À LA UNE DU 20 JUIL 2026

Nîmes honore les « Justes » de France lors d’une cérémonie émouvante

Par Hugo Clement - 19 Juil 2026, 14:40

Lors de la Journée nationale à la mémoire des victimes des crimes racistes et antisémites, la ville de Nîmes a rendu hommage ce dimanche 19 juillet à celles et ceux qui ont bravé le danger pour sauver des vies. Cette célébration, marquée par des discours poignants et des souvenirs historiques, témoigne de l’importance de préserver la mémoire collective dans le Gard.

À Nîmes, un hommage vibrant aux « justes » de France

L’édition de cette année a eu lieu devant la stèle dédiée aux justes au 1 bis, rue du Général-Leclerc, dans une atmosphère empreinte de respect et de réflexion. Des représentants du gouvernement, des associations et des citoyens se sont réunis pour ne pas oublier ceux qui ont sacrifié leur sécurité pour protéger des Juifs lors de la Seconde Guerre mondiale. Le sous-préfet Félix Bouchard a souligné l’importance du devoir de mémoire évoquant l’appel du Président Emmanuel Macron en faveur de la valorisation des gestes de bravoure.

Un appel à la reconnaissance des héros silencieux

Dans son discours, Félix Bouchard a rappelé l’importance de mettre en lumière le parcours des justes, ces héros souvent oubliés. « La France n’a pas fini de compter ses justes ; beaucoup sont restés inconnus », a-t-il déclaré. Cette réflexion trouve un écho particulièrement poignant dans le Gard, où de nombreux lieux témoignent de ces actes de courage. L’hommage rendu ce jour-là est non seulement une célébration, mais aussi un appel à ce que chaque quartier se souvienne des héros du passé pour inspirer les générations présentes et futures.

Un rappel des atrocités de la guerre à travers des lieux chargés d’histoire

David Stroper, président du Collectif Histoire et Mémoire, a enrichi cet hommage en rappelant des événements tragiques de l’histoire locale. Il a évoqué le Canto Cigalo, un bâtiment de la SNCF situé au 1, avenue Général-Leclerc, où des Juifs furent rassemblés avant d’être déportés. Ce lieu, symbole des horreurs de la guerre, reste ancré dans la mémoire des Nîmois. « À quelques pas de là se dressent les arches de la gare, témoins des sacrifices de la résistance et de gestes humanitaires », a-t-il ajouté, évoquant le geste des Éclaireurs israélites qui avaient tenté de soutenir les déportés par des actes de compassion.

L’école Talabot, rejoignant ce parcours de mémoire, rappelle que des jeunes ont également été réquisitionnés dans le cadre du service du travail obligatoire, un autre aspect sombre de cette période.
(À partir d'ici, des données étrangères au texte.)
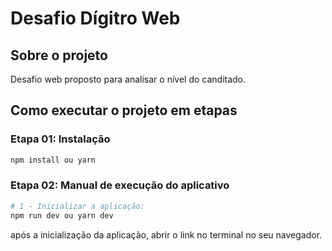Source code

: # Desafio Dígitro Web

## Sobre o projeto

Desafio web proposto para analisar o nível do canditado.


## Como executar o projeto em etapas


### Etapa 01: Instalação
```bash
npm install ou yarn
```

### Etapa 02: Manual de execução do aplicativo

```bash
# 1 - Inicializar a aplicação:
npm run dev ou yarn dev
```

após a inicialização da aplicação, abrir o link no terminal no seu navegador.



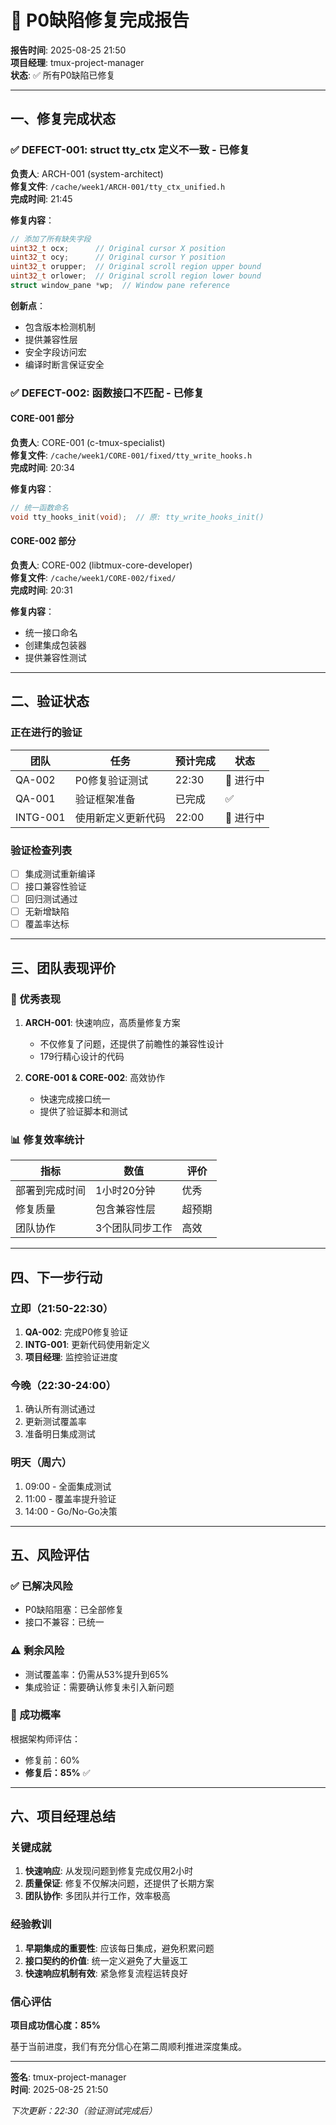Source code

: # 🎉 P0缺陷修复完成报告

**报告时间**: 2025-08-25 21:50  
**项目经理**: tmux-project-manager  
**状态**: ✅ 所有P0缺陷已修复

---

## 一、修复完成状态

### ✅ DEFECT-001: struct tty_ctx 定义不一致 - 已修复

**负责人**: ARCH-001 (system-architect)  
**修复文件**: `/cache/week1/ARCH-001/tty_ctx_unified.h`  
**完成时间**: 21:45

**修复内容**：
```c
// 添加了所有缺失字段
uint32_t ocx;      // Original cursor X position
uint32_t ocy;      // Original cursor Y position  
uint32_t orupper;  // Original scroll region upper bound
uint32_t orlower;  // Original scroll region lower bound
struct window_pane *wp;  // Window pane reference
```

**创新点**：
- 包含版本检测机制
- 提供兼容性层
- 安全字段访问宏
- 编译时断言保证安全

### ✅ DEFECT-002: 函数接口不匹配 - 已修复

#### CORE-001 部分
**负责人**: CORE-001 (c-tmux-specialist)  
**修复文件**: `/cache/week1/CORE-001/fixed/tty_write_hooks.h`  
**完成时间**: 20:34

**修复内容**：
```c
// 统一函数命名
void tty_hooks_init(void);  // 原: tty_write_hooks_init()
```

#### CORE-002 部分
**负责人**: CORE-002 (libtmux-core-developer)  
**修复文件**: `/cache/week1/CORE-002/fixed/`  
**完成时间**: 20:31

**修复内容**：
- 统一接口命名
- 创建集成包装器
- 提供兼容性测试

---

## 二、验证状态

### 正在进行的验证

| 团队 | 任务 | 预计完成 | 状态 |
|------|------|----------|------|
| QA-002 | P0修复验证测试 | 22:30 | 🔄 进行中 |
| QA-001 | 验证框架准备 | 已完成 | ✅ |
| INTG-001 | 使用新定义更新代码 | 22:00 | 🔄 进行中 |

### 验证检查列表

- [ ] 集成测试重新编译
- [ ] 接口兼容性验证
- [ ] 回归测试通过
- [ ] 无新增缺陷
- [ ] 覆盖率达标

---

## 三、团队表现评价

### 🌟 优秀表现

1. **ARCH-001**: 快速响应，高质量修复方案
   - 不仅修复了问题，还提供了前瞻性的兼容性设计
   - 179行精心设计的代码

2. **CORE-001 & CORE-002**: 高效协作
   - 快速完成接口统一
   - 提供了验证脚本和测试

### 📊 修复效率统计

| 指标 | 数值 | 评价 |
|------|------|------|
| 部署到完成时间 | 1小时20分钟 | 优秀 |
| 修复质量 | 包含兼容性层 | 超预期 |
| 团队协作 | 3个团队同步工作 | 高效 |

---

## 四、下一步行动

### 立即（21:50-22:30）
1. **QA-002**: 完成P0修复验证
2. **INTG-001**: 更新代码使用新定义
3. **项目经理**: 监控验证进度

### 今晚（22:30-24:00）
1. 确认所有测试通过
2. 更新测试覆盖率
3. 准备明日集成测试

### 明天（周六）
1. 09:00 - 全面集成测试
2. 11:00 - 覆盖率提升验证
3. 14:00 - Go/No-Go决策

---

## 五、风险评估

### ✅ 已解决风险
- P0缺陷阻塞：已全部修复
- 接口不兼容：已统一

### ⚠️ 剩余风险
- 测试覆盖率：仍需从53%提升到65%
- 集成验证：需要确认修复未引入新问题

### 🎯 成功概率
根据架构师评估：
- 修复前：60%
- **修复后：85%** ✅

---

## 六、项目经理总结

### 关键成就
1. **快速响应**: 从发现问题到修复完成仅用2小时
2. **质量保证**: 修复不仅解决问题，还提供了长期方案
3. **团队协作**: 多团队并行工作，效率极高

### 经验教训
1. **早期集成的重要性**: 应该每日集成，避免积累问题
2. **接口契约的价值**: 统一定义避免了大量返工
3. **快速响应机制有效**: 紧急修复流程运转良好

### 信心评估
**项目成功信心度：85%** 

基于当前进度，我们有充分信心在第二周顺利推进深度集成。

---

**签名**: tmux-project-manager  
**时间**: 2025-08-25 21:50

*下次更新：22:30（验证测试完成后）*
Les récits de ces lieux, et leur commémoration, sont essentiels pour la communauté gardoise, rappelant l’importance de la solidarité et de l’humanité dans des moments de noirceur historique.

Une cérémonie empreinte d’émotion et de respect

La cérémonie s’est clôturée par des rites symboliques, tels que la Sonnerie aux morts et la Marseillaise, suivis du dépôt de gerbes par des représentants des institutions locales. Cet acte final a permis de rassembler les participants dans une atmosphère de recueillement et de respect, renforçant le message que rendre hommage aux justes est crucial, non seulement pour se souvenir des atrocités, mais aussi pour promouvoir des valeurs de tolérance et d’humanité.

La Journée nationale à la mémoire des victimes des crimes racistes et antisémites, comme le note selon les informations publiées, est un moment essentiel pour la ville de Nîmes et pour le Gard dans son ensemble, un rappel que l’histoire, même douloureuse, doit être transmise, reconnue et respectée. Par ces hommages, Nîmes renforce son engagement à ne pas oublier et à continuer à bâtir un avenir basé sur le respect et la mémoire.